Location
- 3802 Redick Avenue Omaha, Nebraska 68112 United States
- Coordinates: 41°19′06″N 95°58′14″W﻿ / ﻿41.31833°N 95.97056°W

Information
- Type: Public, magnet middle school
- School district: Omaha Public Schools
- Principal: Dr. Monica Green
- Grades: 6-8
- Colors: Blue and gold
- Mascot: Monarch (lion)
- Website: http://www.ops.org/middle/mcmillan/

= McMillan Magnet Center =

McMillan Magnet School, formerly known as McMillan Junior High School, is a middle school located at 3802 Redick Avenue in North Omaha, Nebraska, United States. McMillan is a magnet school, focusing on technology, mathematics, engineering, and communication arts.

==History==
McMillan opened in 1958, and its students soon chose the Monarch (Lion) as the school mascot.

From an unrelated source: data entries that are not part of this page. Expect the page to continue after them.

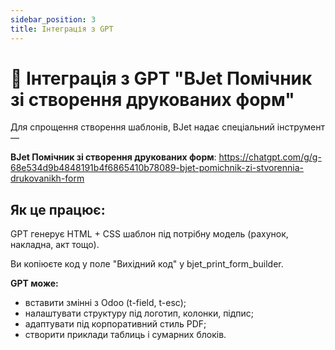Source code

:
 ```yaml
---
sidebar_position: 3
title: Інтеграція з GPT
---
```


# 🤖 Інтеграція з GPT "BJet Помічник зі створення друкованих форм"

Для спрощення створення шаблонів, BJet надає спеціальний інструмент —

**BJet Помічник зі створення друкованих форм**: https://chatgpt.com/g/g-68e534d9b4848191b4f6865410b78089-bjet-pomichnik-zi-stvorennia-drukovanikh-form

## Як це працює:

GPT генерує HTML + CSS шаблон під потрібну модель (рахунок, накладна, акт тощо).

Ви копіюєте код у поле "Вихідний код" у bjet_print_form_builder.

**GPT може:**

- вставити змінні з Odoo (t-field, t-esc);
- налаштувати структуру під логотип, колонки, підпис;
- адаптувати під корпоративний стиль PDF;
- створити приклади таблиць і сумарних блоків.
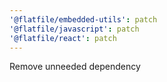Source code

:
 ```yaml
---
'@flatfile/embedded-utils': patch
'@flatfile/javascript': patch
'@flatfile/react': patch
---
```


Remove unneeded dependency
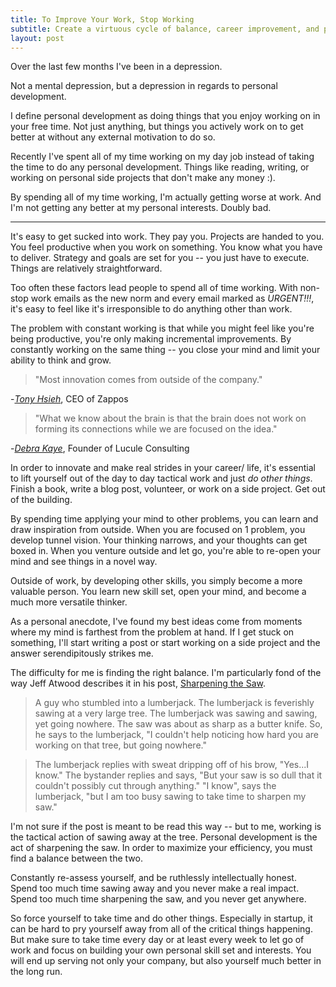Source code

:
 ```yaml
---
title: To Improve Your Work, Stop Working
subtitle: Create a virtuous cycle of balance, career improvement, and personal satisfaction.
layout: post
---
```


Over the last few months I've been in a depression. 

Not a mental depression, but a depression in regards to personal development. 

I define personal development as doing things that you enjoy working on in your free time. Not just anything, but things you actively work on to get better at without any external motivation to do so.

Recently I've spent all of my time working on my day job instead of taking the time to do any personal development. Things like reading, writing, or working on personal side projects that don't make any money :). 

By spending all of my time working, I'm actually getting worse at work. And I'm not getting any better at my personal interests. Doubly bad.

<hr> 

It's easy to get sucked into work. They pay you. Projects are handed to you. You feel productive when you work on something. You know what you have to deliver. Strategy and goals are set for you -- you just have to execute. Things are relatively straightforward.

Too often these factors lead people to spend all of time working. With non-stop work emails as the new norm and every email marked as *URGENT!!!*, it's easy to feel like it's irresponsible to do anything other than work. 

The problem with constant working is that while you might feel like you're being productive, you're only making incremental improvements. By constantly working on the same thing -- you close your mind and limit your ability to think and grow.

> "Most innovation comes from outside of the company."

  -[*Tony Hsieh*](http://www.inc.com/allison-fass/tony-hsieh-zappos-growth-strategies.html), CEO of Zappos

> "What we know about the brain is that the brain does not work on forming its connections while we are focused on the idea." 

  -[*Debra Kaye*](http://mixergy.com/course-cheat-sheet-deliberate-innovation/), Founder of Lucule Consulting

In order to innovate and make real strides in your career/ life, it's essential to lift yourself out of the day to day tactical work and just *do other things*. Finish a book, write a blog post, volunteer, or work on a side project. Get out of the building.

By spending time applying your mind to other problems, you can learn and draw inspiration from outside. When you are focused on 1 problem, you develop tunnel vision. Your thinking narrows, and your thoughts can get boxed in. When you venture outside and let go, you're able to re-open your mind and see things in a novel way.

Outside of work, by developing other skills, you simply become a more valuable person. You learn new skill set, open your mind, and become a much more versatile thinker.

As a personal anecdote, I've found my best ideas come from moments where my mind is farthest from the problem at hand. If I get stuck on something, I'll start writing a post or start working on a side project and the answer serendipitously strikes me. 

The difficulty for me is finding the right balance. I'm particularly fond of the way Jeff Atwood describes it in his post, [Sharpening the Saw](http://www.codinghorror.com/blog/2009/03/sharpening-the-saw.html). 

> A guy who stumbled into a lumberjack. The lumberjack is feverishly sawing at a very large tree. The lumberjack was sawing and sawing, yet going nowhere. The saw was about as sharp as a butter knife. So, he says to the lumberjack, "I couldn't help noticing how hard you are working on that tree, but going nowhere." 

> The lumberjack replies with sweat dripping off of his brow, "Yes...I know." The bystander replies and says, "But your saw is so dull that it couldn't possibly cut through anything." "I know", says the lumberjack, "but I am too busy sawing to take time to sharpen my saw."

I'm not sure if the post is meant to be read this way -- but to me, working is the tactical action of sawing away at the tree. Personal development is the act of sharpening the saw. In order to maximize your efficiency, you must find a balance between the two. 

Constantly re-assess yourself, and be ruthlessly intellectually honest. Spend too much time sawing away and you never make a real impact. Spend too much time sharpening the saw, and you never get anywhere.

So force yourself to take time and do other things. Especially in startup, it can be hard to pry yourself away from all of the critical things happening. But make sure to take time every day or at least every week to let go of work and focus on building your own personal skill set and interests. You will end up serving not only your company, but also yourself much better in the long run.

Named for Edward E. McMillan (1875–1943), the first principal of North High School, McMillan became Omaha Public Schools' first magnet junior high school in the 1980s. Originally a school for seventh, eighth and ninth grade students, in 1989 ninth graders were permanently moved to high schools throughout the city.

==Features==
As a magnet school, McMillan features special courses in computers and mathematics.

The name of the school was changed to McMillan Magnet Center in the late 1990s.

The school completed a $13 million renovation project in 2003, including a library/media center, technology and living laboratories, computer labs, and an indoor and outdoor athletic complex. McMillan also offers a program for gifted and talented students.